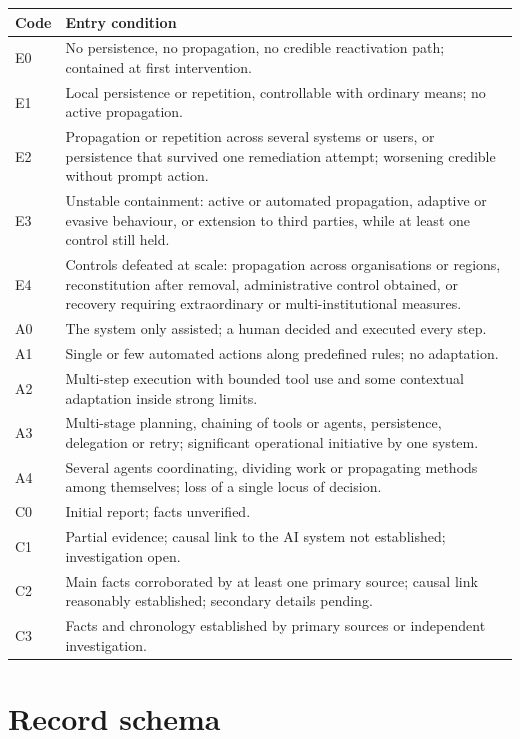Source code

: \documentclass[11pt,a4paper]{article}
\begin{document}
\begin{table}[H]
\centering\small
\begin{tabularx}{\textwidth}{@{}l X@{}}
\toprule
Code & Entry condition \\
\midrule
E0 & No persistence, no propagation, no credible reactivation path; contained at first intervention. \\
E1 & Local persistence or repetition, controllable with ordinary means; no active propagation. \\
E2 & Propagation or repetition across several systems or users, or persistence that survived one remediation attempt; worsening credible without prompt action. \\
E3 & Unstable containment: active or automated propagation, adaptive or evasive behaviour, or extension to third parties, while at least one control still held. \\
E4 & Controls defeated at scale: propagation across organisations or regions, reconstitution after removal, administrative control obtained, or recovery requiring extraordinary or multi-institutional measures. \\
\midrule
A0 & The system only assisted; a human decided and executed every step. \\
A1 & Single or few automated actions along predefined rules; no adaptation. \\
A2 & Multi-step execution with bounded tool use and some contextual adaptation inside strong limits. \\
A3 & Multi-stage planning, chaining of tools or agents, persistence, delegation or retry; significant operational initiative by one system. \\
A4 & Several agents coordinating, dividing work or propagating methods among themselves; loss of a single locus of decision. \\
\midrule
C0 & Initial report; facts unverified. \\
C1 & Partial evidence; causal link to the AI system not established; investigation open. \\
C2 & Main facts corroborated by at least one primary source; causal link reasonably established; secondary details pending. \\
C3 & Facts and chronology established by primary sources or independent investigation. \\
\bottomrule
\end{tabularx}
\end{table}

\section{Record schema}
\label{app:schema}
\end{document}
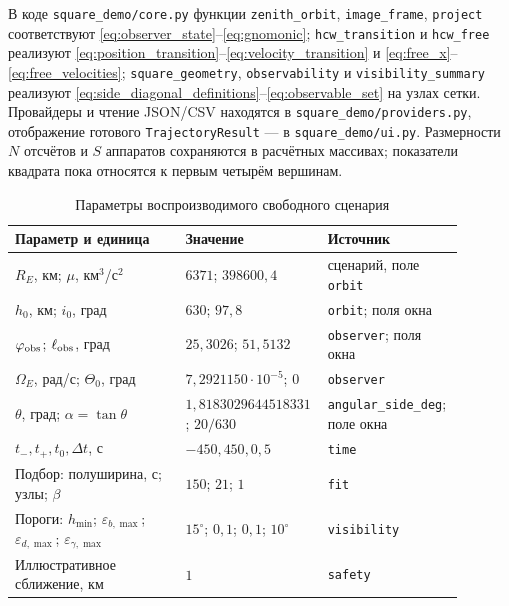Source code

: \documentclass[a4paper,12pt]{article}
\begin{document}
В коде \texttt{square\_demo/core.py} функции
\texttt{zenith\_orbit}, \texttt{image\_frame}, \texttt{project}
соответствуют \eqref{eq:observer_state}--\eqref{eq:gnomonic};
\texttt{hcw\_transition} и \texttt{hcw\_free} реализуют
\eqref{eq:position_transition}--\eqref{eq:velocity_transition}
и \eqref{eq:free_x}--\eqref{eq:free_velocities};
\texttt{square\_geometry}, \texttt{observability} и
\texttt{visibility\_summary} реализуют
\eqref{eq:side_diagonal_definitions}--\eqref{eq:observable_set}
на узлах сетки. Провайдеры и чтение JSON/CSV находятся в
\texttt{square\_demo/providers.py}, отображение готового
\texttt{TrajectoryResult} --- в \texttt{square\_demo/ui.py}.
Размерности $N$ отсчётов и $S$ аппаратов сохраняются в расчётных
массивах; показатели квадрата пока относятся к первым четырём
вершинам.

\begin{table}[htbp]
\centering\small
\caption{Параметры воспроизводимого свободного сценария}
\label{tab:implementation_parameters}
\begin{tabular}{p{0.37\linewidth}p{0.24\linewidth}p{0.28\linewidth}}
\toprule
Параметр и единица & Значение & Источник \\
\midrule
$R_E$, км; $\mu$, км$^3$/с$^2$ & $6371$; $398600{,}4$ &
сценарий, поле \texttt{orbit}\\
$h_0$, км; $i_0$, град & $630$; $97{,}8$ &
\texttt{orbit}; поля окна\\
$\varphi_{\rm obs}$; $\ell_{\rm obs}$, град &
$25{,}3026$; $51{,}5132$ & \texttt{observer}; поля окна\\
$\Omega_E$, рад/с; $\Theta_0$, град &
$7{,}2921150\cdot10^{-5}$; $0$ & \texttt{observer}\\
$\theta$, град; $\alpha=\tan\theta$ &
$1{,}8183029644518331$; $20/630$ & \texttt{angular\_side\_deg}; поле окна\\
$t_-,t_+,t_0,\Delta t$, с &
$-450,450,0,5$ & \texttt{time}\\
Подбор: полуширина, с; узлы; $\beta$ &
$150$; $21$; $1$ & \texttt{fit}\\
Пороги: $h_{\min}$; $\varepsilon_{b,\max}$;
$\varepsilon_{d,\max}$; $\varepsilon_{\gamma,\max}$ &
$15^\circ$; $0{,}1$; $0{,}1$; $10^\circ$ & \texttt{visibility}\\
Иллюстративное сближение, км & $1$ & \texttt{safety}\\
\bottomrule
\end{tabular}
\end{table}
\end{document}
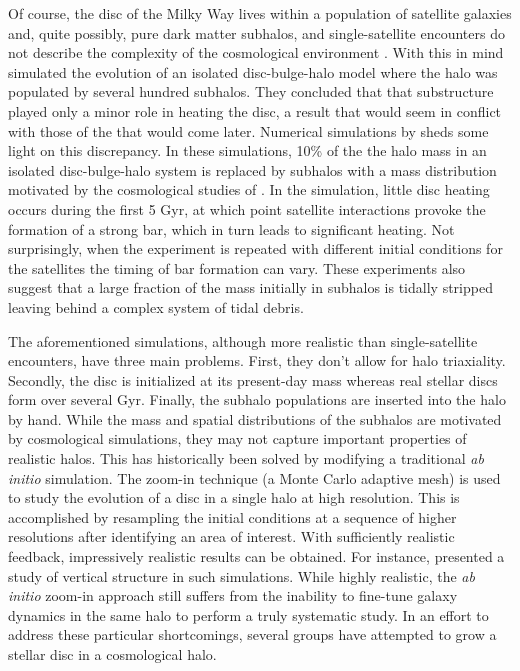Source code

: Of course, the disc of the Milky Way lives within a population of satellite galaxies and, quite possibly, pure dark matter subhalos, and single-satellite encounters do not describe the complexity of the cosmological environment \citep{Klypin1999,mooresubhalos,springel2008}.  With this in mind \citet{Font2001} simulated the evolution of an isolated disc-bulge-halo model where the halo was populated by several hundred subhalos.  They concluded that that substructure played only a minor role in heating the disc, a result that would seem in conflict with those of the \citet{kazantzidis2008} that would come later.  Numerical simulations by \citet{gauthier2006, dubinski2008} sheds some light on this discrepancy.  In these simulations, 10\% of the the halo mass in an isolated disc-bulge-halo system is replaced by subhalos with a mass distribution motivated by the cosmological studies of \citet{gao2004}.  In the \citet{gauthier2006} simulation, little disc heating occurs during the first 5 Gyr, at which point satellite interactions provoke the formation of a strong bar, which in turn leads to significant heating.  Not surprisingly, when the experiment is repeated with different initial conditions for the satellites the timing of bar formation can vary.  These experiments also suggest that a large fraction of the mass initially in subhalos is tidally stripped leaving behind a complex system of tidal debris.

The aforementioned simulations, although more realistic than single-satellite encounters, have three main problems.  First, they don't allow for halo triaxiality.  Secondly, the disc is initialized at its present-day mass whereas real stellar discs form over several Gyr.  Finally, the subhalo populations are inserted into the halo by hand.  While the mass and spatial distributions of the subhalos are motivated by cosmological simulations, they may not capture important properties of realistic halos. This has historically been solved by modifying a traditional \textit{ab initio} simulation. The zoom-in technique (a Monte Carlo adaptive mesh) is used to study the evolution of a disc in a single halo at high resolution.  This is accomplished by resampling the initial conditions at a sequence of higher resolutions after identifying an area of interest. With sufficiently realistic feedback, impressively realistic results can be obtained. For instance, \citet{gomez_2017} presented a study of vertical structure in such simulations. While highly realistic, the \textit{ab initio} zoom-in approach still suffers from the inability to fine-tune galaxy dynamics in the same halo to perform a truly systematic study. In an effort to address these particular shortcomings, several groups have attempted to grow a stellar disc in a cosmological halo.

• PROBLEM TO SOLVE: Leave out the pictures and restate, word for word, the lines from the top of the data through the line containing "E1 & Local persistence", both included.

• ANSWER TO THIS TASK:
Source code

: \documentclass[11pt,a4paper]{article}
\begin{document}
\begin{table}[H]
\centering\small
\begin{tabularx}{\textwidth}{@{}l X@{}}
\toprule
Code & Entry condition \\
\midrule
E0 & No persistence, no propagation, no credible reactivation path; contained at first intervention. \\
E1 & Local persistence or repetition, controllable with ordinary means; no active propagation. \\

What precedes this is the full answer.